What is needed
Search the data for the word "files" and copy every line that contains it.

Data for the task
:::

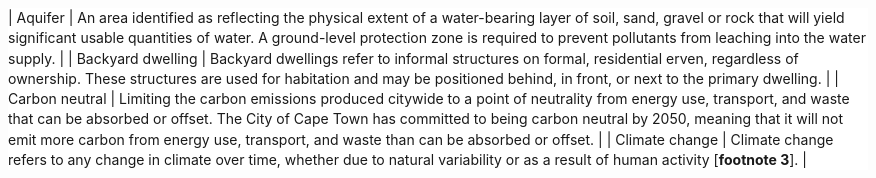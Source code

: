 | Aquifer                            | An area identified as reflecting the physical extent of a water-bearing layer of soil, sand, gravel or rock that will yield significant usable quantities of water. A ground-level protection zone is required to prevent pollutants from leaching into the water supply.                                                                                                                                                                                                                                                                                                                                                                                                                                                                                                                                                                                                                                                                                                                                                                                                                                                                                                                                                                                                                                                                                                    |
| Backyard dwelling                  | Backyard dwellings refer to informal structures on formal, residential erven, regardless of ownership. These structures are used for habitation and may be positioned behind, in front, or next to the primary dwelling.                                                                                                                                                                                                                                                                                                                                                                                                                                                                                                                                                                                                                                                                                                                                                                                                                                                                                                                                                                                                                                                                                                                                                     |
| Carbon neutral                     | Limiting the carbon emissions produced citywide to a point of neutrality from energy use, transport, and waste that can be absorbed or offset. The City of Cape Town has committed to being carbon neutral by 2050, meaning that it will not emit more carbon from energy use, transport, and waste than can be absorbed or offset.                                                                                                                                                                                                                                                                                                                                                                                                                                                                                                                                                                                                                                                                                                                                                                                                                                                                                                                                                                                                                                          |
| Climate change                     | Climate change refers to any change in climate over time, whether due to natural variability or as a result of human activity \[**footnote 3**].                                                                                                                                                                                                                                                                                                                                                                                                                                                                                                                                                                                                                                                                                                                                                                                                                                                                                                                                                                                                                                                                                                                                                                                                                             |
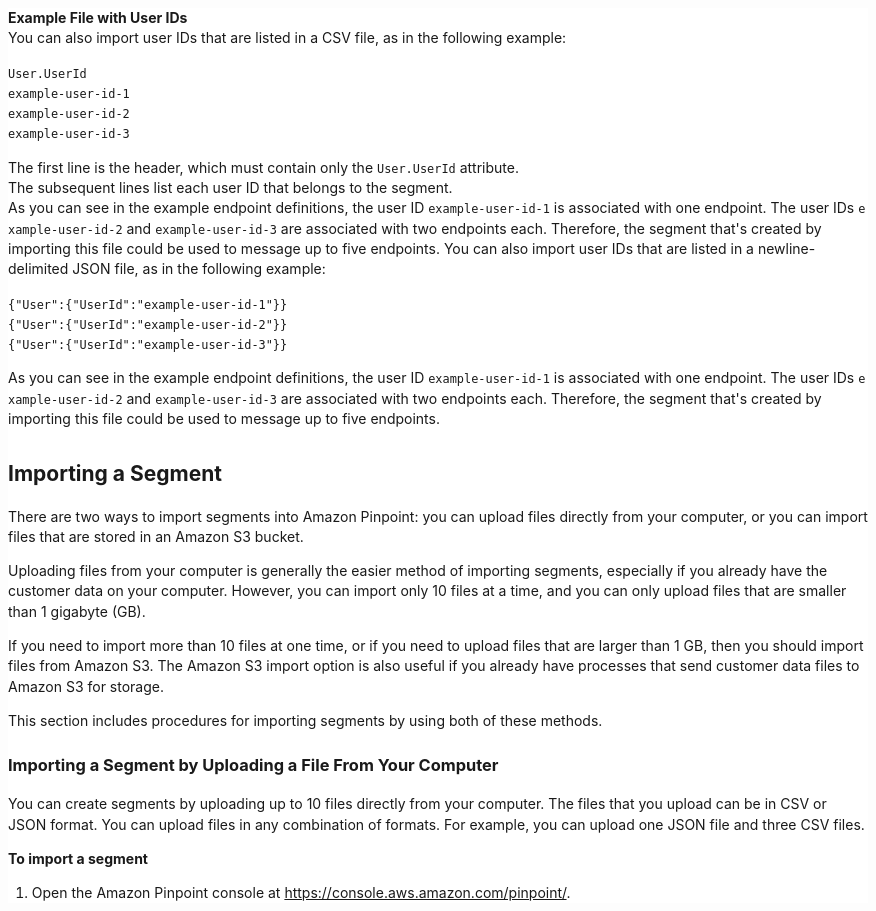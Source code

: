 **Example File with User IDs**  
You can also import user IDs that are listed in a CSV file, as in the following example:  

```
User.UserId
example-user-id-1
example-user-id-2
example-user-id-3
```
The first line is the header, which must contain only the `User.UserId` attribute\.  
The subsequent lines list each user ID that belongs to the segment\.  
As you can see in the example endpoint definitions, the user ID `example-user-id-1` is associated with one endpoint\. The user IDs `example-user-id-2` and `example-user-id-3` are associated with two endpoints each\. Therefore, the segment that's created by importing this file could be used to message up to five endpoints\.
You can also import user IDs that are listed in a newline\-delimited JSON file, as in the following example:  

```
{"User":{"UserId":"example-user-id-1"}}
{"User":{"UserId":"example-user-id-2"}}
{"User":{"UserId":"example-user-id-3"}}
```
As you can see in the example endpoint definitions, the user ID `example-user-id-1` is associated with one endpoint\. The user IDs `example-user-id-2` and `example-user-id-3` are associated with two endpoints each\. Therefore, the segment that's created by importing this file could be used to message up to five endpoints\.

## Importing a Segment<a name="segments-importing-procedure"></a>

There are two ways to import segments into Amazon Pinpoint: you can upload files directly from your computer, or you can import files that are stored in an Amazon S3 bucket\.

Uploading files from your computer is generally the easier method of importing segments, especially if you already have the customer data on your computer\. However, you can import only 10 files at a time, and you can only upload files that are smaller than 1 gigabyte \(GB\)\.

If you need to import more than 10 files at one time, or if you need to upload files that are larger than 1 GB, then you should import files from Amazon S3\. The Amazon S3 import option is also useful if you already have processes that send customer data files to Amazon S3 for storage\.

This section includes procedures for importing segments by using both of these methods\.

### Importing a Segment by Uploading a File From Your Computer<a name="segments-importing-procedure-direct-import"></a>

You can create segments by uploading up to 10 files directly from your computer\. The files that you upload can be in CSV or JSON format\. You can upload files in any combination of formats\. For example, you can upload one JSON file and three CSV files\.

**To import a segment**

1. Open the Amazon Pinpoint console at [https://console\.aws\.amazon\.com/pinpoint/](https://console.aws.amazon.com/pinpoint/)\.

:::

Answer space
There are two ways to import segments into Amazon Pinpoint: you can upload files directly from your computer, or you can import files that are stored in an Amazon S3 bucket\.
Uploading files from your computer is generally the easier method of importing segments, especially if you already have the customer data on your computer\. However, you can import only 10 files at a time, and you can only upload files that are smaller than 1 gigabyte \(GB\)\.
If you need to import more than 10 files at one time, or if you need to upload files that are larger than 1 GB, then you should import files from Amazon S3\. The Amazon S3 import option is also useful if you already have processes that send customer data files to Amazon S3 for storage\.
You can create segments by uploading up to 10 files directly from your computer\. The files that you upload can be in CSV or JSON format\. You can upload files in any combination of formats\. For example, you can upload one JSON file and three CSV files\.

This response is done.